YOLO v3 theory explained

Posted July 17, 2019 by Rokas Balsys


YOLO v3 theory explained

In this tutorial I will explain you what is YOLO model and how it works in details.

Tutorial content:

  • What is Yolo?
  • Prerequisites
  • A Fully Convolutional Neural Network
  • Interpreting the output
  • Anchor Boxes and Predictions
  • Dimensions of the Bounding Box
  • Objectness Score and Class Confidences
  • Prediction across different scales
  • Output Processing (Filtering with a threshold on class scores)
  • Implementation
1. What is Yolo?

“You Only Look Once” is an algorithm that uses convolutional neural networks for object detection. You only look once, or YOLO, is one of the faster object detection algorithms out there. Though it is not the most accurate object detection algorithm, but it is a very good choice when we need real-time detection, without loss of too much accuracy.

In comparison to recognition algorithms, a detection algorithm does not only predict class labels but detects locations of objects as well. So, It not only classifies the image into a category, but it can also detect multiple Objects within an Image. This Algorithm applies a single Neural network to the Full Image. It means that this network divides the image into regions and predicts bounding boxes and probabilities for each region. These bounding boxes are weighted by the predicted probabilities.

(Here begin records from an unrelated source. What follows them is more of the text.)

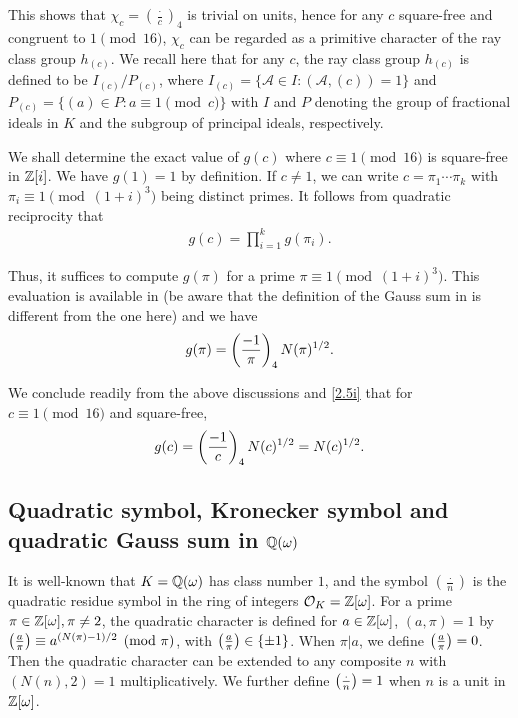 \documentclass[twoside,leqno,10pt, A4]{amsart}
\begin{document}
   This shows that $\chi_c =(\frac {\cdot}{c})_4$ is trivial on
units, hence for any $c$ square-free and congruent to $1 \pmod {16}$, $\chi_c$ can be regarded as a primitive character of the ray
class group $h_{(c)}$. We recall here that for any $c$, the ray
class group $h_{(c)}$ is defined to be $I_{(c)}/P_{(c)}$, where
$I_{(c)} = \{ \mathcal{A} \in I : (\mathcal{A}, (c)) = 1 \}$ and
$P_{(c)} = \{(a) \in P : a \equiv 1 \pmod{c} \}$ with $I$ and $P$
denoting the group of fractional ideals in $K$ and the subgroup of
principal ideals, respectively. \newline


We shall determine the exact value of $g(c)$ where $c \equiv 1 \pmod {16}$ is square-free in $\mathbb Z[i]$. We have $g(1)=1$ by definition. If $c \neq 1$, we can write $c=\pi_1\cdots \pi_k$ with $\pi_i \equiv 1 \pmod {(1+i)^3}$ being distinct primes. It follows from quadratic reciprocity that
\begin{align*}
  g(c)=  \prod^k_{i=1}g(\pi_i).
\end{align*}

   Thus, it suffices to compute $g(\pi)$ for a prime $\pi \equiv 1 \pmod {(1+i)^3}$. This evaluation is available in \cite[Proposition 2.2]{Onodera} (be aware that the definition of the Gauss sum in \cite{Onodera} is different from the one here) and we have
\[   g(\pi)=\left(\frac{-1}{\pi}\right)_4N(\pi)^{1/2}. \]

We conclude readily from the above discussions and \eqref{2.5i} that for $c \equiv 1 \pmod {16}$ and square-free,
\begin{equation} \label{gcvalueQi}
   g(c)=\left(\frac{-1}{c}\right)_4N(c)^{1/2}=N(c)^{1/2}.
\end{equation}

\subsection{Quadratic symbol, Kronecker symbol and quadratic Gauss sum in $\mathbb Q(\omega)$}
   It is well-known that $K=\mathbb Q(\omega)$ has class number $1$, and the symbol $(\frac{\cdot}{n})$ is the quadratic
residue symbol in the ring of integers $\mathcal{O}_K =\mathbb Z[\omega]$.  For a prime $\pi \in \mathbb Z[\omega], \pi \neq 2$, the quadratic character is defined for $a \in
\mathbb Z[\omega]$, $(a, \pi)=1$ by $\left(\frac{a}{\pi}\right) \equiv
a^{(N(\pi)-1)/2} \pmod{\pi}$, with $\left(\frac{a}{\pi}\right) \in \{
\pm 1 \}$. When $\pi | a$, we define
$\left(\frac{a}{\pi}\right) =0$.  Then the quadratic character can be extended
to any composite $n$ with $(N(n), 2)=1$ multiplicatively. We further define $\left(\frac{\cdot}{n}\right)=1$ when $n$ is a unit in $\mathbb Z[\omega]$. \newline
\end{document}

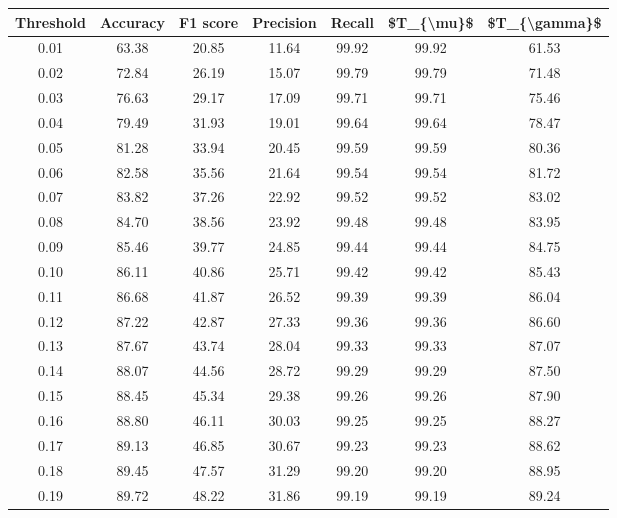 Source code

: \begin{tabular}{|c|c|c|c|c|c|c|}
\toprule
 Threshold &  Accuracy &  F1 score &  Precision &  Recall &  \$T\_\{\textbackslash mu\}\$ &  \$T\_\{\textbackslash gamma\}\$ \\
\hline
      0.01 &     63.38 &     20.85 &      11.64 &   99.92 &      99.92 &         61.53 \\
      0.02 &     72.84 &     26.19 &      15.07 &   99.79 &      99.79 &         71.48 \\
      0.03 &     76.63 &     29.17 &      17.09 &   99.71 &      99.71 &         75.46 \\
      0.04 &     79.49 &     31.93 &      19.01 &   99.64 &      99.64 &         78.47 \\
      0.05 &     81.28 &     33.94 &      20.45 &   99.59 &      99.59 &         80.36 \\
      0.06 &     82.58 &     35.56 &      21.64 &   99.54 &      99.54 &         81.72 \\
      0.07 &     83.82 &     37.26 &      22.92 &   99.52 &      99.52 &         83.02 \\
      0.08 &     84.70 &     38.56 &      23.92 &   99.48 &      99.48 &         83.95 \\
      0.09 &     85.46 &     39.77 &      24.85 &   99.44 &      99.44 &         84.75 \\
      0.10 &     86.11 &     40.86 &      25.71 &   99.42 &      99.42 &         85.43 \\
      0.11 &     86.68 &     41.87 &      26.52 &   99.39 &      99.39 &         86.04 \\
      0.12 &     87.22 &     42.87 &      27.33 &   99.36 &      99.36 &         86.60 \\
      0.13 &     87.67 &     43.74 &      28.04 &   99.33 &      99.33 &         87.07 \\
      0.14 &     88.07 &     44.56 &      28.72 &   99.29 &      99.29 &         87.50 \\
      0.15 &     88.45 &     45.34 &      29.38 &   99.26 &      99.26 &         87.90 \\
      0.16 &     88.80 &     46.11 &      30.03 &   99.25 &      99.25 &         88.27 \\
      0.17 &     89.13 &     46.85 &      30.67 &   99.23 &      99.23 &         88.62 \\
      0.18 &     89.45 &     47.57 &      31.29 &   99.20 &      99.20 &         88.95 \\
      0.19 &     89.72 &     48.22 &      31.86 &   99.19 &      99.19 &         89.24 \\

\end{tabular}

Last time when I was working with object detection I made a CS:GO aim bot tutorial, but it was quite slow (~10 FPS). So now it’s time to make it work faster. One of the biggest takeaways from this experience has been realizing that the best way to go about learning object detection is to implement the algorithms by yourself, from scratch. This is exactly what we’ll do in this tutorial. But before we get out hands dirty with code, we must understand how YOLO works.

2. Prerequisites

To fully understand this tutorial:

  • You should understand how convolutional neural networks work. This also includes knowledge of Residual Blocks, skip connections, and Upsampling.
  • What is object detection, bounding box regression, IoU and non-maximum suppression.
  • You should be able to create simple neural networks with ease.
3. A Fully Convolutional Neural Network

YOLO makes use of only convolutional layers, making it a fully convolutional network (FCN). In YOLO v3 paper, the authors present new, deeper architecture of feature extractor called Darknet-53. As it’s name suggests, it contains of 53 convolutional layers, each followed by batch normalization layer and Leaky ReLU activation. No form of pooling is used, and a convolutional layer with stride 2 is used to downsample the feature maps. This helps in preventing loss of low-level features often attributed to pooling.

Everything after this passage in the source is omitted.